In some embodiments of the invention, the antirust aldehyde-removing antiviral coating further comprises the following raw materials in parts by weight:
cellulose: 0.1 to 0.8 portion;
dispersing agent: 0.1 to 1.5 portions;
wetting agent: 0.1 to 1 portion;
defoaming agent: 0.1 to 1 portion;
pigment and filler: 20-50 parts of a solvent;
thickening agent: 0.1 to 1 portion;
water: 20 to 40 portions.
In some embodiments of the invention, the cellulose is hydroxyethyl cellulose.
In some embodiments of the invention, the dispersant comprises a quaternary ammonium salt block copolymer and a polycarboxylic acid sodium salt copolymer type dispersant.
In some embodiments of the invention, the wetting agent is an EO/PO block copolymer.
In some embodiments of the invention, the defoamer is a mineral oil or polyether modified defoamer suitable for thick paint, elastomeric systems.
In some embodiments of the invention, the pigment filler comprises at least one of titanium dioxide, ground calcium carbonate, sericite powder and calcined kaolin.
Specifically, in the pigment and filler, the titanium dioxide is used for providing the covering power of the paint. Ground calcium carbonate functions as a common filler. The sericite powder has the function of improving the water resistance and the wear resistance of the coating. The calcined kaolin functions to provide dry film hiding of the coating.
In some embodiments of the invention, the thickener is an alkali swellable associative thickener.

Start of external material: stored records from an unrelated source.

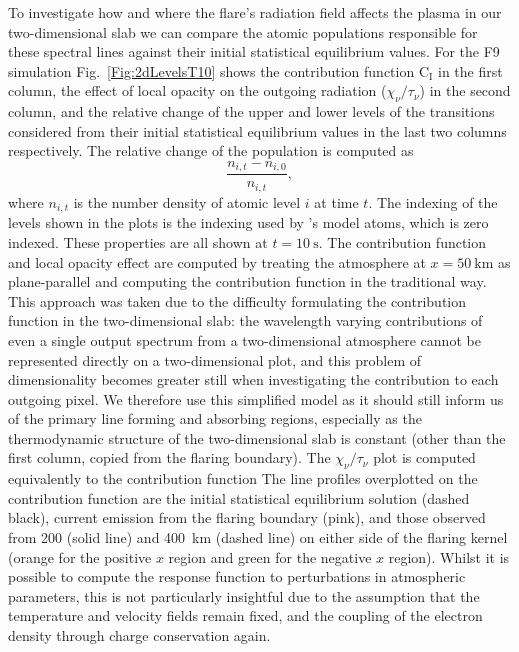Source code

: To investigate how and where the flare's radiation field affects the plasma in our two-dimensional slab we can compare the atomic populations responsible for these spectral lines against their initial statistical equilibrium values.
For the F9 simulation Fig.~\ref{Fig:2dLevelsT10} shows the contribution function $\mathrm{C}_\mathrm{I}$ in the first column, the effect of local opacity on the outgoing radiation ($\chi_\nu/\tau_\nu$) in the second column, and the relative change of the upper and lower levels of the transitions considered from their initial statistical equilibrium values in the last two columns respectively.
The relative change of the population is computed as
\begin{equation}
    \frac{n_{i, t} - n_{i, 0}}{n_{i, t}},
\end{equation}
where $n_{i,t}$ is the number density of atomic level $i$ at time $t$.
The indexing of the levels shown in the plots is the indexing used by \Lw{}'s model atoms, which is zero indexed.
These properties are all shown at $t=\SI{10}{\second}$.
The contribution function and local opacity effect are computed by treating the atmosphere  at $x=\SI{50}{\kilo\metre}$ as plane-parallel and computing the contribution function in the traditional way.
This approach was taken due to the difficulty formulating the contribution function in the two-dimensional slab: the wavelength varying contributions of even a single output spectrum from a two-dimensional atmosphere cannot be represented directly on a two-dimensional plot, and this problem of dimensionality becomes greater still when investigating the contribution to each outgoing pixel.
We therefore use this simplified model as it should still inform us of the primary line forming and absorbing regions, especially as the thermodynamic structure of the two-dimensional slab is constant (other than the first column, copied from the flaring boundary).
The $\chi_\nu / \tau_\nu$ plot is computed equivalently to the contribution function
The line profiles overplotted on the contribution function are the initial statistical equilibrium solution (dashed black), current emission from the flaring boundary (pink), and those observed from 200 (solid line) and \SI{400}{\kilo\metre} (dashed line) on either side of the flaring kernel (orange for the positive $x$ region and green for the negative $x$ region).
Whilst it is possible to compute the response function to perturbations in atmospheric parameters, this is not particularly insightful due to the assumption that the temperature and velocity fields remain fixed, and the coupling of the electron density through charge conservation again.

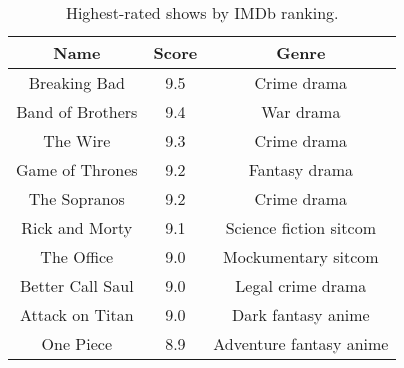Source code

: \begin{table}[htbp]
    \centering
    
    \begin{tabular}{|c|c|c|}
        \hline
        Name & Score & Genre \\
        \hline \hline
        Breaking Bad & 9.5 & Crime drama \\
        \hline
        Band of Brothers & 9.4 & War drama \\
        \hline
        The Wire & 9.3 & Crime drama \\
        \hline
        Game of Thrones & 9.2 & Fantasy drama \\
        \hline
        The Sopranos & 9.2 & Crime drama \\
        \hline
        Rick and Morty & 9.1 & Science fiction sitcom \\
        \hline
        The Office & 9.0 & Mockumentary sitcom \\
        \hline
        Better Call Saul & 9.0 & Legal crime drama \\
        \hline
        Attack on Titan & 9.0 & Dark fantasy anime \\
        \hline
        One Piece & 8.9 & Adventure fantasy anime\\
        \hline
    \end{tabular}
    \caption{Highest-rated shows by IMDb ranking.}
    \label{tab:IMDb}
\end{table}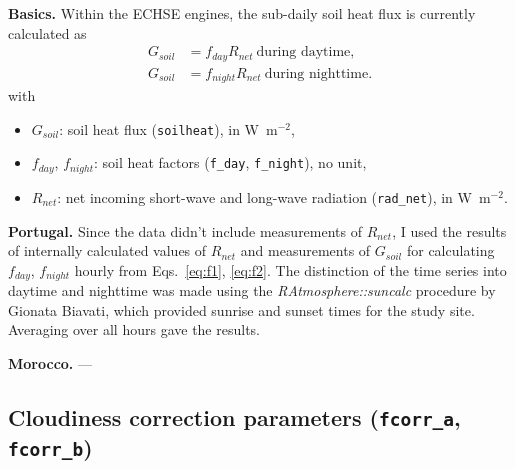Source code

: \documentclass{scrreprt}
\newenvironment{denseitem}{
  \begin{itemize}
    \setlength{\itemsep}{0pt}
    \setlength{\parskip}{0pt}
    \setlength{\parsep}{0pt}
}{
  \end{itemize}
}
\begin{document}
\textbf{Basics.}
Within the ECHSE engines, the sub-daily soil heat flux is currently calculated as
\begin{align}
  G_{soil} &= f_{day} R_{net} ~ \text{during daytime}, \label{eq:f1} \\
  G_{soil} &= f_{night} R_{net} ~ \text{during nighttime}. \label{eq:f2}
\end{align}
%
with
\begin{denseitem}
  \item[] $G_{soil}$: soil heat flux (\verb!soilheat!), in W~m$^{-2}$,
  \item[] $f_{day}$, $f_{night}$: soil heat factors (\verb!f_day!, \verb!f_night!), no unit,
  \item[] $R_{net}$: net incoming short-wave and long-wave radiation (\verb!rad_net!), in W~m$^{-2}$.
\end{denseitem}

\textbf{Portugal.}
Since the data didn't include measurements of $R_{net}$, I used the results of internally calculated values of $R_{net}$ and measurements of $G_{soil}$ for calculating $f_{day}$, $f_{night}$ hourly from Eqs.~\eqref{eq:f1}, \eqref{eq:f2}.
The distinction of the time series into daytime and nighttime was made using the \emph{RAtmosphere::suncalc} procedure by Gionata Biavati, which provided sunrise and sunset times for the study site.
Averaging over all hours gave the results.

\textbf{Morocco.}
---

\subsection{Cloudiness correction parameters (\texttt{fcorr\_a}, \texttt{fcorr\_b})} \label{ssec:parest_rad_fcorr}
\end{document}
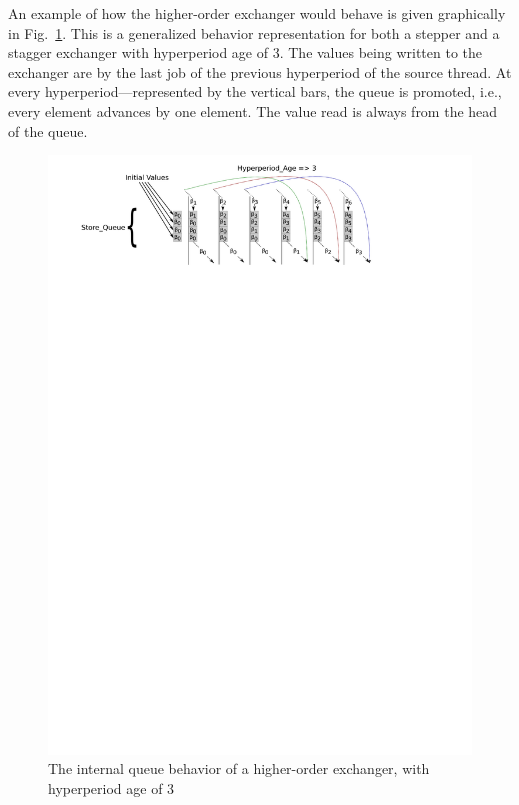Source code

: An example of how the higher-order exchanger would behave is given
graphically in Fig.~\ref{fig:ho-exch}. This is a generalized behavior
representation for both a stepper and a stagger exchanger with
hyperperiod age of 3. The values being written to the exchanger are by
the last job of the previous hyperperiod of the source thread. At
every hyperperiod---represented by the vertical bars, the queue is
promoted, i.e., every element advances by one element. The value read
is always from the head of the queue.

\begin{figure}
\centering
\includegraphics{figs/ho-exch}
\caption{The internal queue behavior of a higher-order exchanger, with
  hyperperiod age of 3}
\label{fig:ho-exch}
\end{figure}

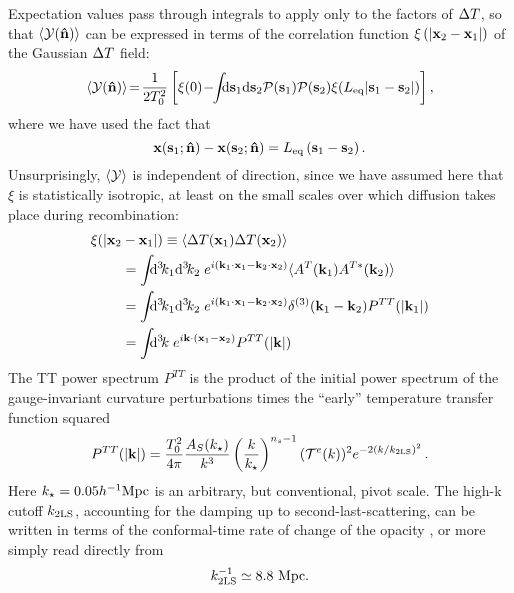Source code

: \documentclass[fleqn,usenatbib]{mnras}
\begin{document}
    Expectation values pass through integrals to apply only to the factors of
    ${\Delta T}$, so that $\left\langle \mathcal{Y}(\mathbf{{\bf\hat{n}}})\right\rangle$ can be
    expressed in terms of the correlation function $\xi\left(\lvert \mathbf{x}_2 -
    \mathbf{x}_1 \rvert \right)$ of the Gaussian ${\Delta T}$ field:
    \begin{equation}
        \left\langle \Yd(\mbf{\nhat})\right\rangle
            \!=\! \frac{1}{2T_0^2 } \left[
                \xi(0) 
                \!-\!\! \int\!\!\!\dif{\mbf{s}_1}\dif{\mbf{s}_2}
                    \mcal{P}(\mbf{s}_1) \mcal{P}(\mbf{s}_2)
                    \xi(\Leq\norm{\mbf{s}_1 - \mbf{s}_2})
            \right],
    \end{equation}
    where we have used the fact that
    \begin{equation}
        \mathbf{x}(\mathbf{s}_1;\mathbf{{\bf\hat{n}}}) - \mathbf{x}(\mathbf{s}_2;\mathbf{{\bf\hat{n}}})
            = L_{\rm eq} \, (\mathbf{s}_1-\mathbf{s}_2)\,.
    \end{equation}
    Unsurprisingly, $\langle\mathcal{Y}\rangle$ is independent of direction, since we
    have assumed here that $\xi$ is statistically isotropic, at least on the
    small scales over which diffusion takes place during recombination:
    \begin{align} \label{eq:xiinrealspace}
        \xi(\norm{\mbf{x}_2 & - \mbf{x}_1})
            \equiv \left\langle \DeltaT(\mbf{x}_1) \DeltaT(\mbf{x}_2)\right\rangle
            \\
            &=
            \int\!\!\! \dif[3]{k_1} \dif[3]{k_2} \;
                \Exp{i(\mbf{k}_1\cdot\mbf{x}_1 - \mbf{k}_2\cdot\mbf{x}_2)}
                \langle A^T(\mbf{k}_1) A^{T*}(\mbf{k}_2) \rangle
            \\
            &=
            \int\!\!\! \dif[3]{k_1} \dif[3]{k_2} \;
                \Exp{i(\mbf{k}_1\cdot\mbf{x}_1 - \mbf{k}_2\cdot\mbf{x}_2)}
            \delta^{(3)}(\mbf{k}_1-\mbf{k}_2)
            P^{TT}(\norm{\mbf{k}_1})
            \\
            &=
            \int\!\!\! \dif[3]k \; \Exp{ i\mbf{k}\cdot(\mbf{x}_1-\mbf{x}_2) }
            P^{TT}(\norm{\mbf{k}}) 
    \end{align}
    The TT power spectrum $P^{TT}$ is the product of the initial power spectrum
    of the gauge-invariant curvature perturbations times the ``early''
    temperature transfer function squared
    \begin{equation}
        P^{TT}(\lvert \mathbf{k} \rvert)
            = \frac{T_0^2}{4\pi}
              \frac{A_S(k_\star)}{k^3}
              \left(\frac{k}{k_\star}\right)^{n_s-1}
              ({\cal{T}}^e(k))^2
              e^{-2 (k/k_{2\rm{LS}})^2}\,.
    \end{equation}
    Here $k_\star=0.05 h^{-1}\rm{Mpc}$ is an arbitrary, but conventional, pivot
    scale.  The high-k cutoff $k_{2\rm{LS}}$, accounting for the damping up to
    second-last-scattering, can be written in terms of the conformal-time rate
    of change of the opacity \citep{Jungman+1996}, or more simply read directly
    from \citet[][eq. 7.139]{Baumann2022} 
    \begin{equation}
        k_{2\rm{LS}}^{-1} \simeq 8.8 \ \rm{Mpc}.
    \end{equation}
\end{document}
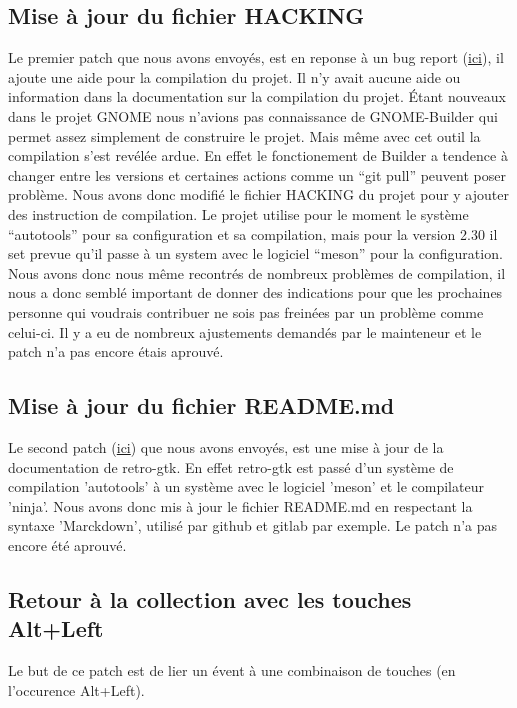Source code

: \documentclass[12pt]{report}
\begin{document}
\subsection{Mise à jour du fichier HACKING}
Le premier patch que nous avons envoyés, est en reponse à un bug report
(\href{http://bugzilla.gnome.org/show_bug.cgi?id=788692}{ici}), il ajoute une
aide pour la compilation du projet. \newline
Il n'y avait aucune aide ou information dans la documentation sur la compilation
du projet. Étant nouveaux dans le projet GNOME nous n'avions pas connaissance de 
GNOME-Builder qui permet assez simplement de construire le projet. Mais
même avec cet outil la compilation s'est revélée ardue. En effet 
le fonctionement de Builder a tendence à changer entre les versions et certaines
actions comme un ``git pull'' peuvent poser problème.
Nous avons donc modifié le fichier HACKING du projet pour y ajouter des 
instruction de compilation. \newline
Le projet utilise pour le moment le système ``autotools'' pour sa configuration et 
sa compilation, mais pour la version 2.30 il set prevue qu'il passe à un system
avec le logiciel ``meson'' pour la configuration. \newline
Nous avons donc nous même recontrés de nombreux problèmes de compilation,
il nous a donc semblé important de donner des indications pour que les 
prochaines personne qui voudrais contribuer ne sois pas freinées par un 
problème comme celui-ci.
Il y a eu de nombreux ajustements demandés par le mainteneur et le patch n'a 
pas encore étais aprouvé. \newline

\subsection{Mise à jour du fichier README.md}
Le second patch (\href{http://bugzilla.gnome.org/show_bug.cgi?id=790454}{ici}) 
que nous avons envoyés, est une mise à jour de la documentation de retro-gtk.
En effet retro-gtk est passé d'un système de compilation 'autotools' à un
système avec le logiciel 'meson' et le compilateur 'ninja'.
Nous avons donc mis à jour le fichier README.md en respectant la syntaxe
'Marckdown', utilisé par github et gitlab par exemple.
Le patch n'a pas encore été aprouvé. \newline

\subsection{Retour à la collection avec les touches Alt+Left}
Le but de ce patch est de lier un évent à une combinaison de touches
(en l'occurence Alt+Left).
\end{document}
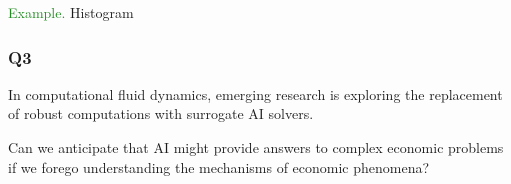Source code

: \documentclass[
    xcolor={svgnames,dvipsnames},
    hyperref={colorlinks, citecolor=DeepPink4, linkcolor=DarkRed, urlcolor=DarkBlue}
    ]{beamer}  %
\newcommand{\Eg}{\textcolor{ForestGreen}{Example. }}
\newcommand{\1}{\mathbbm 1}
\begin{document}
\begin{frame}
    
    
    \Eg Histogram

    \begin{figure}
        \centering
    \end{figure}


\end{frame}


\begin{frame}
    \frametitle{Q3}
    
    In computational fluid dynamics, emerging research is exploring the
    replacement of robust computations with surrogate AI solvers. 

            \vspace{0.3em}
            \vspace{0.3em}
            \vspace{0.3em}
            \vspace{0.3em}
            \vspace{0.3em}
    Can we anticipate that AI might provide answers to complex economic
    problems if we forego understanding the mechanisms of economic phenomena?

\end{frame}
\end{document}
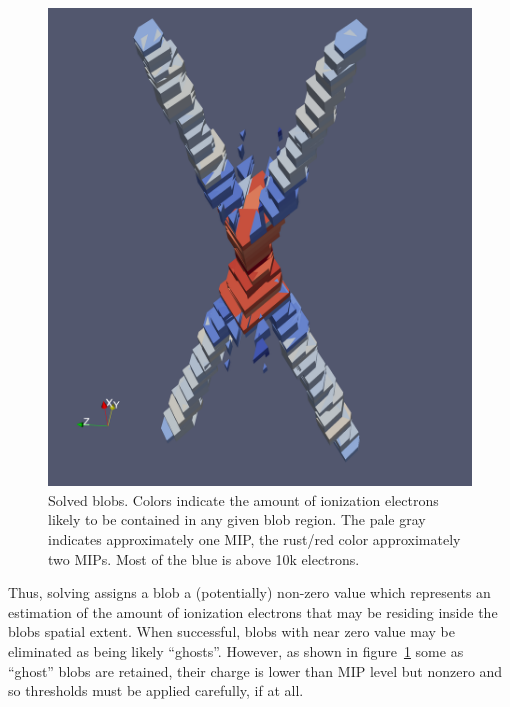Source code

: \documentclass[11pt]{article}
\begin{document}
\begin{figure}[htbp]
\centering
\includegraphics[width=\textwidth]{figs/solved.pdf}
\caption{\label{fig:solving}
Solved blobs.  Colors indicate the amount of ionization electrons likely to be contained in any given blob region.  The pale gray indicates approximately one MIP, the rust/red color approximately two MIPs.  Most of the blue is above 10k electrons.}
\end{figure}

Thus, solving assigns a blob a (potentially) non-zero value which represents an estimation of the amount of ionization electrons that may be residing inside the blobs spatial extent. 
When successful, blobs with near zero value may be eliminated as being likely ``ghosts''. 
However, as shown in figure~\ref{fig:solving} some as ``ghost'' blobs are retained, their charge is lower than MIP level but nonzero and so thresholds must be applied carefully, if at all.
\end{document}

In other embodiments of the present invention, the present invention provides a method for preparing an anti-rust, aldehyde-removing, and anti-virus coating, comprising: mixing the raw materials for preparing the antirust, aldehyde-removing and antiviral paint uniformly.
It can be understood that the preparation method of the antirust aldehyde-removing antiviral coating does not need complex process control and expensive equipment, is simple and easy to operate, and is easy for industrial production.
According to some embodiments of the present invention, the preparation method of the antirust, aldehyde-removing and antiviral coating specifically comprises the following steps:
(1) Uniformly stirring water, cellulose, a dispersing agent, a wetting agent and a defoaming agent to obtain a mixed solution;
(2) Adding the pigment and the filler into the mixed solution, stirring and grinding to obtain slurry;
(3) Adding photocatalyst, antiviral agent, coating additive, thickener and defoamer into the slurry, stirring uniformly, and filtering.
In some embodiments of the invention, in step (1): stirring water, cellulose, a dispersing agent, a wetting agent and a defoaming agent at the speed of 500-700 rpm for 5-15 min to obtain a mixed solution.
In some embodiments of the invention, in step (2): adding the pigment and the filler into the mixed solution, stirring for 15-20 min at the speed of 1200-1500 rpm, and grinding to ensure that the fineness of the slurry reaches 20-40 mu m to obtain the slurry.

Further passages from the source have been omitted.